You can specify what data you want to extract by passing the keys and values to the object. The keys in the map object represent the names of the properties you want to create, while the values are the Cheerio selectors you'll use to extract the data.
import cheerio from 'cheerio';
const $ = cheerio.load(`
<div class="book-info">
<h2 class="book-title">The Great Gatsby</h2>
<p class="author">By F. Scott Fitzgerald</p>
<p class="release-date">Released: April 10, 1925</p>
<p class="price">Price: $12.99</p>
</div>
`);
const structuredData = {
Book_Title: $('.book-title').text(),
Author: $('.author').text(),
Release_Data:$('.release-date').text(),
Price: $('.price').text()
};
console.log(structuredData);
We're creating a JavaScript object structuredData with properties Book_Title
, Author
, Release_Data
, and Price
. We're using the class selectors to select all the elements.
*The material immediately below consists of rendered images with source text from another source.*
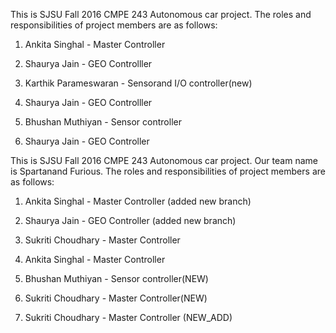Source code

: 

This is SJSU Fall 2016 CMPE 243 Autonomous car project. The roles and responsibilities of project members are as follows:
1. Ankita Singhal - Master Controller

2. Shaurya Jain - GEO Controlller

3. Karthik Parameswaran - Sensorand I/O controller(new)





2. Shaurya Jain - GEO Controlller
2. Bhushan Muthiyan - Sensor controller


2. Shaurya Jain - GEO Controller

This is SJSU Fall 2016 CMPE 243 Autonomous car project. Our team name is Spartanand Furious. The roles and responsibilities of project members are as follows:
1. Ankita Singhal - Master Controller (added new branch)

2. Shaurya Jain - GEO Controller (added new branch)
3. Sukriti Choudhary - Master Controller




1. Ankita Singhal - Master Controller
2. Bhushan Muthiyan - Sensor controller(NEW)



2. Sukriti Choudhary - Master Controller(NEW)


5. Sukriti Choudhary - Master Controller (NEW_ADD)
The output will be an object with the extracted data:
{
Book_Title: 'The Great Gatsby',
Author: 'By F. Scott Fitzgerald',
Release_Data: 'Released: April 10, 1925',
Price: 'Price: $12.99'
}
What if we have multiple books and want to get all of them from the document? Let's look into that.
import cheerio from 'cheerio';
const $ = cheerio.load(`
<div class="book-info">
<h2 class="book-title">The Great Gatsby</h2>
<p class="author">By F. Scott Fitzgerald</p>
<p class="release-date">Released: April 10, 1925</p>
<p class="price">Price: $12.99</p>
</div>
<div class="book-info">
<h2 class="book-title">To Kill a Mockingbird</h2>
<p class="author">By Harper Lee</p>
<p class="release-date">Released: July 11, 1960</p>
<p class="price">Price: $10.99</p>
</div>
<div class="book-info">
<h2 class="book-title">1984</h2>
<p class="author">By George Orwell</p>
<p class="release-date">Released: June 8, 1949</p>
<p class="price">Price: $9.99</p>
</div>
`);
const books = [];
const books1= $('.book-info')
books1.each((index,book)=>{
const structuredData = {
Book_Title: $(book).find('.book-title').text(),
Author: $(book).find('.author').text(),
Release_Data:$(book).find('.release-date').text(),
Price: $(book).find('.price').text()
};
books.push(structuredData)
})
console.log(books);
The output of the code is an array of objects:
[
{
Book_Title: 'The Great Gatsby',
Author: 'By F. Scott Fitzgerald',
Release_Data: 'Released: April 10, 1925',
Price: 'Price: $12.99'
},
{
Book_Title: 'To Kill a Mockingbird',
Author: 'By Harper Lee',
Release_Data: 'Released: July 11, 1960',
Price: 'Price: $10.99'
},
{
Book_Title: '1984',
Author: 'By George Orwell',
Release_Data: 'Released: June 8, 1949',
Price: 'Price: $9.99'
}
]
This code uses the each method to iterate over a collection of selected .book-info
elements. For each element, the code creates an object structuredData that contains the extracted data. The data is extracted using the find method to search for child elements with the suitable classes.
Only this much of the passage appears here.